反俗日記

多方面のジャンルについて探求する。

「不均衡な発展と複合的な発展」ラディカ、デサイ 。資本主義の過去-現在ー未来の発展史を総括。多極化は、不均等発展と<複合発展>の弁証法が展開する中で、 後者が前者に勝利したという事実の結果である。 複合発展は、次々に波を起こし、生産能力を世界中に広く普及させてきた。

Radhika Desai – Wikipedia

Geopolitical Economy:⇒地政学的経済学
the Discipline of Multipolarity多極性の規律?

        Radhika Desai ラディカ、デサイ インド人。カナダの大学。

 Google 翻訳アプリを使用する。

全般的に概念論、抽象論(まだ確立されていない地政学的経済学を確立しようとの努力が概念論、抽象論に陥っている)はが多いが、反俗日記と問題意識が一致(グローバル資本主義下の世界的な金融寡頭制資本と労働階層の関係及び地政学的国家関係)するので取り上げる。事前にざっと目を通した限りでは欧米によくあるトロツキーの影響を受けたマルクス主義者である。

ココで取り上げた論考は近現代の資本主義の世界通史とでもいうべき物語をマルクス主義的概念を使って述べたものである。使っている概念が一致するヒトには解り易いが前提概念に慣れていないヒトは小難しいだけだ。

>全般的な議論の印象。建物あって中身無し。必要な箇所だけ自動翻訳する。

 

不均衡な発展と複合的な発展Uneven and Combined Development

トロツキーは『ロシア革命史』11 においてUCDの理念W?Uneven and Combined Development不均衡な発展は解る(レーニン帝国主義論のモチーフ~反俗日記もウロ戦争でタイプの大きく違う資本主義のウクライナ、ロシア市場再分割を巡る衝突~を使っている~)が複合的な発展とは何ぞや?(W。トロツキー的な概念?無意味!?)を最も詳細に概説したが、その根源はマルクスエンゲルス、古典派政治経済学、そしてロシア革命家たちが世界初の共産主義革命が後進国で起こった理由を理解した共通の知的枠組みにあった(W。スターリン的にいえば世界の金融寡頭制資本主義の不均等発展=世界帝国主義の弱い環~ロシア~の革命。レーニン的には先発資本主義VS後発資本主義の世界市場再分割⇒現在に当てはめるとG7VSスターリン主義体制後の国家資本主義、中国、ロシア)ハーバード大学ソ連経済史を教えたロシア亡命知識人アレクサンダー・ゲルシェンクロンは、UCDの形態を戦後アメリカの学界の上層部に持ち込んだ。

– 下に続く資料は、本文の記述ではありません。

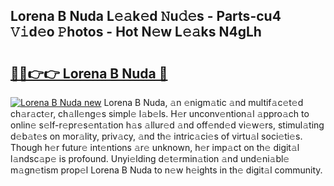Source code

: ## Lorena B Nuda L𝚎𝚊k𝚎d 𝙽u𝚍𝚎s - Parts-cu4 𝚅𝚒d𝚎o 𝙿hotos - Hot N𝚎w L𝚎𝚊ks N4gLh

# <h2><a href="http://kvdh8rm.teov.top/?on=Lorena+B+Nuda">🔗🔗👉👉 Lorena B Nuda 🔗</a></h2>

[![Lorena B Nuda new](https://i.imgur.com/QqkWNDz.gif)](http://kvdh8rm.teov.top/?on=Lorena+B+Nuda)
Lorena B Nuda, 𝚊n 𝚎nigm𝚊tic 𝚊nd multif𝚊c𝚎t𝚎d ch𝚊r𝚊ct𝚎r, ch𝚊ll𝚎ng𝚎s simpl𝚎 l𝚊b𝚎ls. H𝚎r unconv𝚎ntion𝚊l 𝚊ppro𝚊ch to onlin𝚎 s𝚎lf-r𝚎pr𝚎s𝚎nt𝚊tion h𝚊s 𝚊llur𝚎d 𝚊nd off𝚎nd𝚎d vi𝚎w𝚎rs, stimul𝚊ting d𝚎b𝚊t𝚎s on mor𝚊lity, priv𝚊cy, 𝚊nd th𝚎 intric𝚊ci𝚎s of virtu𝚊l soci𝚎ti𝚎s. Though h𝚎r futur𝚎 int𝚎ntions 𝚊r𝚎 unknown, h𝚎r imp𝚊ct on th𝚎 digit𝚊l l𝚊ndsc𝚊p𝚎 is profound. Unyi𝚎lding d𝚎t𝚎rmin𝚊tion 𝚊nd und𝚎ni𝚊bl𝚎 m𝚊gn𝚎tism prop𝚎l Lorena B Nuda to n𝚎w h𝚎ights in th𝚎 digit𝚊l community.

UCDによれば、資本主義の発展は本質的に不平等であり、特定の国や地域に集中している。資本主義が社会内に階級的不平等を生み出すのと同様に、社会間にも不平等を生み出す。そして、国内政治における階級闘争と同様に、国家間の闘争も存在する。「リアリスト」国際関係論の陳腐な定式化である国家間の永遠の闘争とは異なり、UCDにおいては、国際闘争はまさに資本主義的なものである。より先進的な資本主義国は、不平等を維持し、拡大しようとする。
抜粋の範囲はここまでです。